Hoodies: Fashion or fear? May 20 2005
Anna Giokas
TONY Blair has backed plans by Britain's biggest shopping centre to ban youths wearing hooded tops - but Croydon has turned its back on the idea. Reporter Anna Giokas finds out why.
STANDING around in a group outside the Whitgift Centre, the group of young people in hoods may appear intimidating.
At first glance, you can see why Prime Minister Tony Blair has praised the giant Bluewater complex in Kent for barring "hoodies" and caps, which can hide people's faces from CCTV cameras.
But the managers of Croydon's two biggest shopping centres have insisted they will not be following suit.
Whitgift Centre manager Rod Wood said: "Bluewater is in a privileged position. I envy them being able to do it, but we would never consider it. Bluewater is out of the town, but being in the town centre would make something like that just too difficult to implement."
Mr Wood added that although many would welcome a ban on hoods, it would not solve the problem of gangs in the town centre.
He said: "There has been a problem with groups like this here for years and years. They look more threatening now, but they are not here because of the hoods, it is just a fashion."

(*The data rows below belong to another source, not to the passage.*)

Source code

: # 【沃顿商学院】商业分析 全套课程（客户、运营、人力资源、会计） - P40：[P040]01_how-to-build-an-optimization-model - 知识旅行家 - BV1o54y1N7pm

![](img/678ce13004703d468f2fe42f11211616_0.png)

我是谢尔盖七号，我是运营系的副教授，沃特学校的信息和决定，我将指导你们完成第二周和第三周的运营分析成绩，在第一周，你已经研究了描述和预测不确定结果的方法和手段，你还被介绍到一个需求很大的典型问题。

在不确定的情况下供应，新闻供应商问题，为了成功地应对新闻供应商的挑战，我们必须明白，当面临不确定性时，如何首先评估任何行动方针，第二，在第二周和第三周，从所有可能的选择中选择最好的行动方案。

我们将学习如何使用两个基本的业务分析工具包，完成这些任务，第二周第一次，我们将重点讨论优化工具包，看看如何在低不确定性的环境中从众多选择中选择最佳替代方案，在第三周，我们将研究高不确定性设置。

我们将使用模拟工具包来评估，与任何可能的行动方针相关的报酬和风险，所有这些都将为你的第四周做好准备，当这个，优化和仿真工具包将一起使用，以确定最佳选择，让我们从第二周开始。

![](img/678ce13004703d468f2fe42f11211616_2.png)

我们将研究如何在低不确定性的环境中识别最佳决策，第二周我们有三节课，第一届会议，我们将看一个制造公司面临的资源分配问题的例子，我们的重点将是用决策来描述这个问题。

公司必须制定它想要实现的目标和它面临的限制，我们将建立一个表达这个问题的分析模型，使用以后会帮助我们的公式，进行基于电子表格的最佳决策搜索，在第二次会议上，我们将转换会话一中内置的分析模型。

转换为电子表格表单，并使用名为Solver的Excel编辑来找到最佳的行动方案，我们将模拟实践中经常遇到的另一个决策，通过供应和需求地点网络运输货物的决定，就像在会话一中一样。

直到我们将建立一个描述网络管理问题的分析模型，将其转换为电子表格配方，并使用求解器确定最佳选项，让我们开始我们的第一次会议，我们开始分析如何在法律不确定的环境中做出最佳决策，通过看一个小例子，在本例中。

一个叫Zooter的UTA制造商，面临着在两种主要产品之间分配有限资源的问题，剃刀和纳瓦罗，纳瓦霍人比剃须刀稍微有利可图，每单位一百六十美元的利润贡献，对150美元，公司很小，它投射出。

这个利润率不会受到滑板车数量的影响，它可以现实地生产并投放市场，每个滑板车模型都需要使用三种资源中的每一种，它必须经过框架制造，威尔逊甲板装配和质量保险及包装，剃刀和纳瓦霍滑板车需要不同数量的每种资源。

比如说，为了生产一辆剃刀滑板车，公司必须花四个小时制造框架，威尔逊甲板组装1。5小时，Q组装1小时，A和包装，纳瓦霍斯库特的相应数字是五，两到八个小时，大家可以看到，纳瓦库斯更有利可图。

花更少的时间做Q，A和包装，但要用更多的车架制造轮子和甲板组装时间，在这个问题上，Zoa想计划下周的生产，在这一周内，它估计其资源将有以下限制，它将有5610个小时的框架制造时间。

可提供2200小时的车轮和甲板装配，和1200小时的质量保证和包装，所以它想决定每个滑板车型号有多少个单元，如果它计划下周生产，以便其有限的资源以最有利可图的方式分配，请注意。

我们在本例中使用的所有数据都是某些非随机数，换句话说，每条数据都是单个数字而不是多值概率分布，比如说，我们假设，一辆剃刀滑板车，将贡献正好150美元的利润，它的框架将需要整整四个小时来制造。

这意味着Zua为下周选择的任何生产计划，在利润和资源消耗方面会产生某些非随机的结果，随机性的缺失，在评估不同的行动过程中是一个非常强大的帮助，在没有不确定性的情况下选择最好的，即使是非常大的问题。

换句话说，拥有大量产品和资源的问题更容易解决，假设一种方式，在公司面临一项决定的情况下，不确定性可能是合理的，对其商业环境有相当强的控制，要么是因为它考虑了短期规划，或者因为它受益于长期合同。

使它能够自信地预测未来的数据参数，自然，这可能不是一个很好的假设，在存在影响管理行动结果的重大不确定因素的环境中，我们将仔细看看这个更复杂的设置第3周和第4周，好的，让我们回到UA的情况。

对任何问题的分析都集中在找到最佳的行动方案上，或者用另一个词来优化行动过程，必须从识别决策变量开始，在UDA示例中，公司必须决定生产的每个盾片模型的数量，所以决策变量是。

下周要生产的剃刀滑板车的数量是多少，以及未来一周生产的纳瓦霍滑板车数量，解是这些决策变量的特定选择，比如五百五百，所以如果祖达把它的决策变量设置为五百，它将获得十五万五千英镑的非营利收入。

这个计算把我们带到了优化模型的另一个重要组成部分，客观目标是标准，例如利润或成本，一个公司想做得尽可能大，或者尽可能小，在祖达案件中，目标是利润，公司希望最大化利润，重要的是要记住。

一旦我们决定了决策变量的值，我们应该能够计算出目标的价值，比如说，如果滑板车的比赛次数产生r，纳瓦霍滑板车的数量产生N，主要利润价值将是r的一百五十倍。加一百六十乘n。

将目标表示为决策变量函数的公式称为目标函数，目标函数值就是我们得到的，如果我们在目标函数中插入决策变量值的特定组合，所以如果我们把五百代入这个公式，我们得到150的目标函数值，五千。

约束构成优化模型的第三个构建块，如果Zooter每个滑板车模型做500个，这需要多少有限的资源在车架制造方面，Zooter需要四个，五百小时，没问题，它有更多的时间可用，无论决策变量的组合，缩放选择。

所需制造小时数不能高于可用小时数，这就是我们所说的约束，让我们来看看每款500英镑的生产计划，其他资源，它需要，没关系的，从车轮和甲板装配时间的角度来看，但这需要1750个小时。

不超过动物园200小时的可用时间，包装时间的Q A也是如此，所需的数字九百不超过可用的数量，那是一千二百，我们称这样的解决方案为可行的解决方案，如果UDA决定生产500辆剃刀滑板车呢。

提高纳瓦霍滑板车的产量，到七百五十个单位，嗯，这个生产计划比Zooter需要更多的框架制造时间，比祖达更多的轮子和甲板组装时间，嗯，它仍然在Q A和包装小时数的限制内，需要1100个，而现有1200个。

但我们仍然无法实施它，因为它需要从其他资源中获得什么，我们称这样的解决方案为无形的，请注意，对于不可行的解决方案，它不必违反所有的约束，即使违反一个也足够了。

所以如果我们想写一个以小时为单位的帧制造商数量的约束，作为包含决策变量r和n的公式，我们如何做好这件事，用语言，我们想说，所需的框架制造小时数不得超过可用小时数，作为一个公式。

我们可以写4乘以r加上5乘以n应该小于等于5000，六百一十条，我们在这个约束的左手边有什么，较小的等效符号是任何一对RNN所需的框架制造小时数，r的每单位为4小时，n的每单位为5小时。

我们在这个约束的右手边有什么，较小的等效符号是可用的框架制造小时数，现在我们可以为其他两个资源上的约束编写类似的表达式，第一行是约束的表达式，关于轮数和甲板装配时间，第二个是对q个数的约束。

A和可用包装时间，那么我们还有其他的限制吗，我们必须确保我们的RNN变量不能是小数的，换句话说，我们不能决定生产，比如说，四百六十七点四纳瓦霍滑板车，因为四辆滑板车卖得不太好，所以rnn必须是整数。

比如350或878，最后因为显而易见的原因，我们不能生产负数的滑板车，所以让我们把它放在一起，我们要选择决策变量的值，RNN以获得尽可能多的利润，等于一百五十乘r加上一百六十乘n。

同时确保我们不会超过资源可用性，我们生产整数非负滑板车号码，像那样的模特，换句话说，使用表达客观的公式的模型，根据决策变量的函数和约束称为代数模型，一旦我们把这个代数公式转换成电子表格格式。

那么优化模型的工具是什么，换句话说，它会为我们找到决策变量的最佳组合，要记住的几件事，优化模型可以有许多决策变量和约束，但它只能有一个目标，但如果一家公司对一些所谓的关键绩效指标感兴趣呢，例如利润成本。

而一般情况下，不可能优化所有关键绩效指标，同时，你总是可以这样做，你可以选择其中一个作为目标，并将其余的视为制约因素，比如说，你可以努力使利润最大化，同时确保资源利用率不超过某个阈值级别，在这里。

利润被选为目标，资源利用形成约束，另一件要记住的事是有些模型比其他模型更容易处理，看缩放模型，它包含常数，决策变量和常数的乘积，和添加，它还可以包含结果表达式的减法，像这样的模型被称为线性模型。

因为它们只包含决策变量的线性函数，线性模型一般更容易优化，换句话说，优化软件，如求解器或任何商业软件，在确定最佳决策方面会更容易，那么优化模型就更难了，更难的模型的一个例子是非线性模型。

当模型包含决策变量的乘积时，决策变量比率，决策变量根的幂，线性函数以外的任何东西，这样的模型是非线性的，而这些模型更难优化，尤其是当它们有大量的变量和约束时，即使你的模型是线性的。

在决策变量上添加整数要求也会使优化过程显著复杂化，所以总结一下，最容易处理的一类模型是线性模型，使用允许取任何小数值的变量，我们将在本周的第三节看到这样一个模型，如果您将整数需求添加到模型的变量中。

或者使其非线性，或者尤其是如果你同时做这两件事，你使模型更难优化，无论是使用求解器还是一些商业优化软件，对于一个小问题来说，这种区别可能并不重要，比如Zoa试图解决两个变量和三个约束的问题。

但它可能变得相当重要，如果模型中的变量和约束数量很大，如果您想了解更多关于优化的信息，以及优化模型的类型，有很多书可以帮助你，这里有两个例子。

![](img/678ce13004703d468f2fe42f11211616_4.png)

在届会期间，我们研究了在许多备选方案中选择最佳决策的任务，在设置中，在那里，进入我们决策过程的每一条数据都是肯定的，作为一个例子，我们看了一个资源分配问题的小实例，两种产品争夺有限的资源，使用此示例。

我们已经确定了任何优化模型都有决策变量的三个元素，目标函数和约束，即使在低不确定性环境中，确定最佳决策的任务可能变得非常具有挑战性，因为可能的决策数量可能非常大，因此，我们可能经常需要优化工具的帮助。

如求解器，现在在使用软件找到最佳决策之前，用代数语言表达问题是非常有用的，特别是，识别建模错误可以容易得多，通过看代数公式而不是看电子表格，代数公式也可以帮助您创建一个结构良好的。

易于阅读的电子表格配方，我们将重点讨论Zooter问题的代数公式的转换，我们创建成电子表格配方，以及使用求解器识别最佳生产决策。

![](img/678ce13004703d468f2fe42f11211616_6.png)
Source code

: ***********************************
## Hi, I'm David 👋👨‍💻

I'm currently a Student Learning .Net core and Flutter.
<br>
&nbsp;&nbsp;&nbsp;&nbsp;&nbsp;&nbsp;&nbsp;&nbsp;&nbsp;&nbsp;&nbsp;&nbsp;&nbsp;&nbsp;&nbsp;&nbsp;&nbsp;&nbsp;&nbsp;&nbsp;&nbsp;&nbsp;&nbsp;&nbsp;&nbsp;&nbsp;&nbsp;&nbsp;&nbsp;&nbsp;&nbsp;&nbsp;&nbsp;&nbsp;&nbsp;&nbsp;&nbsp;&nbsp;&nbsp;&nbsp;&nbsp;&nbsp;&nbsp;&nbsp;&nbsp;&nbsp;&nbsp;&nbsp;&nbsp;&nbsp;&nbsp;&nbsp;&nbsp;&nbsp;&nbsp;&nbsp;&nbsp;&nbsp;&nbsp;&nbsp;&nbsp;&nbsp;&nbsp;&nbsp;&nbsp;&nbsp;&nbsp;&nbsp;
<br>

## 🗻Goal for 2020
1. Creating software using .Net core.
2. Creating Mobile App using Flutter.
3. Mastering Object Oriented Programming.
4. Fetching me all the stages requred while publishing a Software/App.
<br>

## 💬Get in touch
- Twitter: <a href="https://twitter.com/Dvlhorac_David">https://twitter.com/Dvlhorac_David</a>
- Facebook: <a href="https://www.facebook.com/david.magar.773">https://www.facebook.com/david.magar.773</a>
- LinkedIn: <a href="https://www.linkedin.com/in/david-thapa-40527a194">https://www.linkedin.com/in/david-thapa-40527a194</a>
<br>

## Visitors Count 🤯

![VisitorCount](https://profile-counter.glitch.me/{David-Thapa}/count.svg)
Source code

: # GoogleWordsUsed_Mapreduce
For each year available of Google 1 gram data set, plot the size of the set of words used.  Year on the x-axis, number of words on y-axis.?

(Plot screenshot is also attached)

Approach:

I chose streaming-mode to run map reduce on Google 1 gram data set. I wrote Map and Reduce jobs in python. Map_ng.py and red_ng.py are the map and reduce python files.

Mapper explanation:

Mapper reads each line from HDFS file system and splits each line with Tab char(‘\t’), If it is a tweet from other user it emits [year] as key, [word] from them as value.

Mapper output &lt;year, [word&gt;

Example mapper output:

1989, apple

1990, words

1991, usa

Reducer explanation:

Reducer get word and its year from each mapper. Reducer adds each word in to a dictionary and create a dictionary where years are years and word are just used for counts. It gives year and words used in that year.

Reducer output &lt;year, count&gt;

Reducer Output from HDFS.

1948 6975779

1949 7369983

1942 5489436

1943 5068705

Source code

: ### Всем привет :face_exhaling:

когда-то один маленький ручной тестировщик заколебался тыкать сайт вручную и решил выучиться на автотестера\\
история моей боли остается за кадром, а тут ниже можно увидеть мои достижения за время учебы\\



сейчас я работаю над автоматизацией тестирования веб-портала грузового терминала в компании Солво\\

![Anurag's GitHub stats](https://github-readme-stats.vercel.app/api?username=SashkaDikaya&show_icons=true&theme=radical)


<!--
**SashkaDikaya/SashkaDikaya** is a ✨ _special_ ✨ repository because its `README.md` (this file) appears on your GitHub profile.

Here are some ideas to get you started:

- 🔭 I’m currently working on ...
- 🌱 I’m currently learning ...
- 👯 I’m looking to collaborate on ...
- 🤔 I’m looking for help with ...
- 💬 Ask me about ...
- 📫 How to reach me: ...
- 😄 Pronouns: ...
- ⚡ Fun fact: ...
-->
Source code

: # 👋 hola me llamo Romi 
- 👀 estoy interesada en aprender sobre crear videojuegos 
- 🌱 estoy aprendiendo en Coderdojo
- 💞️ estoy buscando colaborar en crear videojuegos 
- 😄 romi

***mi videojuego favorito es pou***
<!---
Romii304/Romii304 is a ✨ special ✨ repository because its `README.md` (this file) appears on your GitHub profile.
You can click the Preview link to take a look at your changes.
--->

Centrale is even more determined that there will be no ban on hoodies, claiming such a move would be hypocritical.
Manager David Parham said: "I can understand if you are walking down a street at night and you saw a large group of people with their hoods up then you might be intimidated, but there isn't a problem like that in a shopping centre."
Mr Parham estimated a quarter of the stores in Centrale stock hooded tops and, admitted any kind of ban would be two-faced.
He said: "We do not have an issue with hoodies, the way I see it they are a fashion item."